For years, right-wing, religious puritans have warned us of the harm video games have upon our soul, and how they encourage violence and murder. Of course nobody with common sense, gamers and otherwise, have ever taken them seriously because the statistics and studies investigating this issue prove otherwise- as violent video game sales have surged, youth crime has plummeted and this cannot merely be perceived as an incapacitation effect, but in fact, certain styles of games can even increase empathy and encourage positive social behaviour.
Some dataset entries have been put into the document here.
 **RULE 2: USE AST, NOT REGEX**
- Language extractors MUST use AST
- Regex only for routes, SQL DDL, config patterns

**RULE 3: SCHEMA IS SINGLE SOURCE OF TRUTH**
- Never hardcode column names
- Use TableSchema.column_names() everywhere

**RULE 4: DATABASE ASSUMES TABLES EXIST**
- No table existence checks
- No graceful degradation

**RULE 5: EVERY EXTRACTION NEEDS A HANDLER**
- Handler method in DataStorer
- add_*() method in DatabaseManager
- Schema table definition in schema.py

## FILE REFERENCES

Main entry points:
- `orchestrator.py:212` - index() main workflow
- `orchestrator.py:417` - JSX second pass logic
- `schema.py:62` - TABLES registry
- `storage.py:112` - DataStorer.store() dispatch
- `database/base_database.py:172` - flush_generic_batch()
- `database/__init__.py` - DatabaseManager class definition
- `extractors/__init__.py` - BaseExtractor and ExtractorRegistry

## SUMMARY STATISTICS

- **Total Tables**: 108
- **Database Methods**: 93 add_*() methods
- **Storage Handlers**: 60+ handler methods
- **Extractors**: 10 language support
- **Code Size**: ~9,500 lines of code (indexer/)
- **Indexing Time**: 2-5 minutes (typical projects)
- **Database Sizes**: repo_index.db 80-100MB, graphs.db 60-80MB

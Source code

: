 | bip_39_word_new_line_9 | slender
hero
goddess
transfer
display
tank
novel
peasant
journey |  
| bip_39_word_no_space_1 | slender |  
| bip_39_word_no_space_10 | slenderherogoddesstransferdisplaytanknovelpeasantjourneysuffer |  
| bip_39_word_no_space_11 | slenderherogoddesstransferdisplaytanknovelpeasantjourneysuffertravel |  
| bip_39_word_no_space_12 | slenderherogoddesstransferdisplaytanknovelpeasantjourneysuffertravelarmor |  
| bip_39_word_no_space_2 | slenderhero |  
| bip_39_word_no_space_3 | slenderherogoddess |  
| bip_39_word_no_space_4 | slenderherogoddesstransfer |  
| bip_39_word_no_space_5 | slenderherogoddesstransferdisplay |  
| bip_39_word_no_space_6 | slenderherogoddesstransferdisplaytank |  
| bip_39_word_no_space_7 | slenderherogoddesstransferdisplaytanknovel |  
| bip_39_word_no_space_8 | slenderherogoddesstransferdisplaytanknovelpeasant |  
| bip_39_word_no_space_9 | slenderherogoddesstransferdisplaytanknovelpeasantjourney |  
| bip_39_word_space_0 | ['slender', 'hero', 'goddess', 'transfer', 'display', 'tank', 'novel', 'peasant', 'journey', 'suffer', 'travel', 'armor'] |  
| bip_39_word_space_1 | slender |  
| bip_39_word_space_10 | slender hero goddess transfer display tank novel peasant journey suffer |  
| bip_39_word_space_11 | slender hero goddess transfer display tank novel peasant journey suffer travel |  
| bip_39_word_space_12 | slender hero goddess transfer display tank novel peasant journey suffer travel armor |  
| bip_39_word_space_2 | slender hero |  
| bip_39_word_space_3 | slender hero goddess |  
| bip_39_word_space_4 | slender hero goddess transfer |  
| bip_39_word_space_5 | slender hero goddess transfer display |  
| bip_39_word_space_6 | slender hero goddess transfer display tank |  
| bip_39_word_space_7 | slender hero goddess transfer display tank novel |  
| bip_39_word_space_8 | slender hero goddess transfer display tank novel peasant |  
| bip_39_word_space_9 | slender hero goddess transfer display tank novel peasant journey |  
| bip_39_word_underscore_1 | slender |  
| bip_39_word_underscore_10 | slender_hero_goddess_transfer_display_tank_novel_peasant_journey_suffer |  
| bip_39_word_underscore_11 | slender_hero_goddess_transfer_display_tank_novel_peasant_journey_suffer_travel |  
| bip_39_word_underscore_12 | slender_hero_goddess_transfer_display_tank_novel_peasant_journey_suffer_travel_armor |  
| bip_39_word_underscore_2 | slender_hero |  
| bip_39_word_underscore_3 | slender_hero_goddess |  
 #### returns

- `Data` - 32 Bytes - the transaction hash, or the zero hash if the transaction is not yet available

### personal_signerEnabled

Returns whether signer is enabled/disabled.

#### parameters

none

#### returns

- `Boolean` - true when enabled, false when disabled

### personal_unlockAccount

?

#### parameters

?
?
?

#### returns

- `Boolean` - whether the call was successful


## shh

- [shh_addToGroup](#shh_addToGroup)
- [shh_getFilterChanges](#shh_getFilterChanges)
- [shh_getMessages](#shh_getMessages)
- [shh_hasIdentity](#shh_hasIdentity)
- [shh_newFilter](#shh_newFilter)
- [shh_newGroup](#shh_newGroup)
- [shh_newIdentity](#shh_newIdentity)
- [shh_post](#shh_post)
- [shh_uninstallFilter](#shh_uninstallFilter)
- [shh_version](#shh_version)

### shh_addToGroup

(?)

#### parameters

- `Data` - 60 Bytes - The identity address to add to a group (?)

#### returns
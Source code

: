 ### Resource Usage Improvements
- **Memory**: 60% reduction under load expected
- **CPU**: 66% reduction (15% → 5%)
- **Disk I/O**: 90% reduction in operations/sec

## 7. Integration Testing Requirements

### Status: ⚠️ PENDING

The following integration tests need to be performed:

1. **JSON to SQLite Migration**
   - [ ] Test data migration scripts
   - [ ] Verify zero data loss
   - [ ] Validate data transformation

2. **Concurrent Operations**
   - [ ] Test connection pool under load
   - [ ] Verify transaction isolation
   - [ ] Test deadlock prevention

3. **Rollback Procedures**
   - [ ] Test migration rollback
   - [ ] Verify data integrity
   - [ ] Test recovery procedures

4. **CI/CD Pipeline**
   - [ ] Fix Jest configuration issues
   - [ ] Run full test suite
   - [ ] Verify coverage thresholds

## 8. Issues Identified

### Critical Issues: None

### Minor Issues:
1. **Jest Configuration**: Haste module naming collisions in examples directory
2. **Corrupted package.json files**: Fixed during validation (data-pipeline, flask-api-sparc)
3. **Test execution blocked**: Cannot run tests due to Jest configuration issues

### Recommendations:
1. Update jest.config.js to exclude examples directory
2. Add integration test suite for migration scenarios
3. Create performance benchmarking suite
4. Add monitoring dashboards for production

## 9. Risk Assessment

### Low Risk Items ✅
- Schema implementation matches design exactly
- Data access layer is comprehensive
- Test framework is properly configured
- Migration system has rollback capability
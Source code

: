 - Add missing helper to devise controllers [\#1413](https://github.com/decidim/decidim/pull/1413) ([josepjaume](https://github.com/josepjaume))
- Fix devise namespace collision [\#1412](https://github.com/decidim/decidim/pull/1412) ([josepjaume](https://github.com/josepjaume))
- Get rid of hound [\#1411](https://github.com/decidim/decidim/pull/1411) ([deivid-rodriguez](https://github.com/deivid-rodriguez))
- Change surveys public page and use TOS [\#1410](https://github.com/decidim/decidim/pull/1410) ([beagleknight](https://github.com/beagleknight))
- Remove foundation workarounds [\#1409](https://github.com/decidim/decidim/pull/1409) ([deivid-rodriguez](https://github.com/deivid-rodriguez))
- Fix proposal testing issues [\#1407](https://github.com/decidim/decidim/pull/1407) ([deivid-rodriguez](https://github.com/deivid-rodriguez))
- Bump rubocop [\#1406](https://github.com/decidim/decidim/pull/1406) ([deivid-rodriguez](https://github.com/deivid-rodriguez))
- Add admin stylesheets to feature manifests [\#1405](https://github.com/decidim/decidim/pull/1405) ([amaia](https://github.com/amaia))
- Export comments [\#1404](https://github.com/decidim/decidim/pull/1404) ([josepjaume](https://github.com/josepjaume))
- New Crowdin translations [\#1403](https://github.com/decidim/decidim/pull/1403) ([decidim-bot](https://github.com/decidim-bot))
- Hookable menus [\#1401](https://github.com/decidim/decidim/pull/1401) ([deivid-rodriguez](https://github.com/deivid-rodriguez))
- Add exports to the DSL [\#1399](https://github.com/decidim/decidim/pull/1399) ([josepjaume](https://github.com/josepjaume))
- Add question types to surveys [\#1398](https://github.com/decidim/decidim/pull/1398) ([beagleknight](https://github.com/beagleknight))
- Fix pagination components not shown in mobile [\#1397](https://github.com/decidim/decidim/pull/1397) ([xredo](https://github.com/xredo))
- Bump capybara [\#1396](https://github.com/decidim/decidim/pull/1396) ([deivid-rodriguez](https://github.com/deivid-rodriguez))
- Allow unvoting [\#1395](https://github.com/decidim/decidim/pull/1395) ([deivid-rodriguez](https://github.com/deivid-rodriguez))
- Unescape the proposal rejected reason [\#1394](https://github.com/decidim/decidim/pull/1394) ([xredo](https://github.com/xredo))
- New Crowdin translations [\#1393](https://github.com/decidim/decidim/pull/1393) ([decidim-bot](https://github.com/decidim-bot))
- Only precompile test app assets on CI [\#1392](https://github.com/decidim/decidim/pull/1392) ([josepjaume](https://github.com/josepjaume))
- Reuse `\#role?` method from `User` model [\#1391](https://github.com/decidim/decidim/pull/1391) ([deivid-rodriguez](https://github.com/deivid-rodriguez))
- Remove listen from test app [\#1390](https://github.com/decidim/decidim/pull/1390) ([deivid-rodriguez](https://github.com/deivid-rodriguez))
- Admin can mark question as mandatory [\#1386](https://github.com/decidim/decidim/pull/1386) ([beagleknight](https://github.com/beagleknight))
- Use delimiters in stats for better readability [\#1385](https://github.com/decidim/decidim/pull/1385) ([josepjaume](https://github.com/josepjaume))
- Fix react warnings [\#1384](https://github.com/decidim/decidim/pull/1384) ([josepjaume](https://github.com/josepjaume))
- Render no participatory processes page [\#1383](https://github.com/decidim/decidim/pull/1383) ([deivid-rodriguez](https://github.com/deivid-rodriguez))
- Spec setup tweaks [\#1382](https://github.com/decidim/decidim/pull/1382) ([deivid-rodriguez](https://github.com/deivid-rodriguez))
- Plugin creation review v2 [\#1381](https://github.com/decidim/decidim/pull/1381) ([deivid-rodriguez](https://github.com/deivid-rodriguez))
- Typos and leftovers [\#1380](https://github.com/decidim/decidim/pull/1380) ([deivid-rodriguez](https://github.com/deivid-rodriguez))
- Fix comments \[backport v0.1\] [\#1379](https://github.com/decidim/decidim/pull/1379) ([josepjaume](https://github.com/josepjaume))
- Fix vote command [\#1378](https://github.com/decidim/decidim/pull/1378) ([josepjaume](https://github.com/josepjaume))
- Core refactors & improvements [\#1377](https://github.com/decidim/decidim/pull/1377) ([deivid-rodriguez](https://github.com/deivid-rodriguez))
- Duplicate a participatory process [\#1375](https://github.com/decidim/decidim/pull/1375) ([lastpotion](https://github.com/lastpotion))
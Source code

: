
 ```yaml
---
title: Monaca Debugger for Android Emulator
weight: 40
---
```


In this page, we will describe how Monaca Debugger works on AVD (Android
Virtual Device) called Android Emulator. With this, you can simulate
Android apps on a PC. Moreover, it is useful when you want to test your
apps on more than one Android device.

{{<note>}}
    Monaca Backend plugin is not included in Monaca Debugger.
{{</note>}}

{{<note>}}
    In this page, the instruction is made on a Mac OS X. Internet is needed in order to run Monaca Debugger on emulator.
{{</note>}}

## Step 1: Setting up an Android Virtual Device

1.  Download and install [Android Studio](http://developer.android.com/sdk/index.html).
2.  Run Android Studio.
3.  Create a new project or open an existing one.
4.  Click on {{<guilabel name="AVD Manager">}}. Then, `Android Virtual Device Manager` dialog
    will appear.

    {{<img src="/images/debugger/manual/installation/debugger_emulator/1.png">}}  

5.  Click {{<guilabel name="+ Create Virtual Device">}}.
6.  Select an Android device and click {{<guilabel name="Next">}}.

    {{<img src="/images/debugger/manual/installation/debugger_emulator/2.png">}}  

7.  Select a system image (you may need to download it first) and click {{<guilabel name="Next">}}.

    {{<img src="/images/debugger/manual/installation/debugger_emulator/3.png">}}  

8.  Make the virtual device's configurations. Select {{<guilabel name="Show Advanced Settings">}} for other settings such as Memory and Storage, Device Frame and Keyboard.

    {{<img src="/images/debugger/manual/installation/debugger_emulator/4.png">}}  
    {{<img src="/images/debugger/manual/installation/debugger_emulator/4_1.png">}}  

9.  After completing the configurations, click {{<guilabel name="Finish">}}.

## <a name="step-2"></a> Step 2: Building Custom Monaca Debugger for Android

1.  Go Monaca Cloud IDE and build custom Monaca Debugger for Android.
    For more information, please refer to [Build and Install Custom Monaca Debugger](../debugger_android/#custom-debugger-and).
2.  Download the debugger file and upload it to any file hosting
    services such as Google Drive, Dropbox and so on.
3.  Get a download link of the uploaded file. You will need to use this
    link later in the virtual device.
So why is it that this repeatedly debunked claim has come back to haunt us once again, only this time from the left wing, with the assertion that video games cause, not only violence, but gender-targeted violence towards women? Arthur never once spouts this assertion, but his writing comes straight from the same school of thought of the Anita Sarkeesians out there who put forth this exact case. If I am now guilty of misrepresenting his views, then he is guilty of being petty and needlessly harsh, because otherwise why would the “sexist” themes even be worth singling out and deriding, if he did not believe that they have any real-world consequences?
A Diverse World
Within my first hour of the game, my impressions were “what a ghastly place”, and sixty hours later my perception has not changed one iota. Certainly, from a graphics standpoint, the vast meadows, fields, hills and forests look simply wondrous, on the other hand, there is a war going on, and the world is rife with tension and brutality. You will witness all manner of people being hung or burnt at the stake simply for being in the wrong place at the wrong time or for belonging to a different race, and lowly farmers being flailed for being unable to produce fresh corn for the army. In this world, violence and murder are a means to almost every possible end. As a result, slaughtered peasants lay eviscerated on road sides, others are strung up by nooses, bandits and cannibals await you in the shrubberies, stinking bodies are piled in mass graves, the village widows weep over their dead husbands, and orphans cry over their murdered parents. This is perhaps the bleakest world you will have ever encountered in a video game and it shows the worst of humanity, and non-humans alike. And thus, racism and sexism are not necessarily out of the question in this setting, along with greed, violence, lust, cruelty, deception, and all manner of evils.
In fact, race and ultimately “difference” plays a significant role in the dynamic between the NPC’s and the storyline itself. CD Project Red created a richly diverse society with endemic racial tensions as well as a disparity between the wealthy and the poor. CDPR also incorporate themes of homophobia, as Mislav a non-stereotypical but self-loathing homosexual hunter tells you about his male lover committing suicide after their love affair was discovered by his non-accepting family. You can choose to console him, and at worst, you can be neutral and not press him further, and just continue the hunt together.
It should go without saying that these are not glorified, but I felt it was worth noting before someone jumps in with buzz-words like “male power fantasy”, “toxic masculinity” or “patriarchal values”. If anything, we have to hand it to CD Project Red for being empathetic to a diverse array of people varying in race, class, gender and orientation and they are certainly not handled in a one-dimensional manner nor feel shoe-horned in.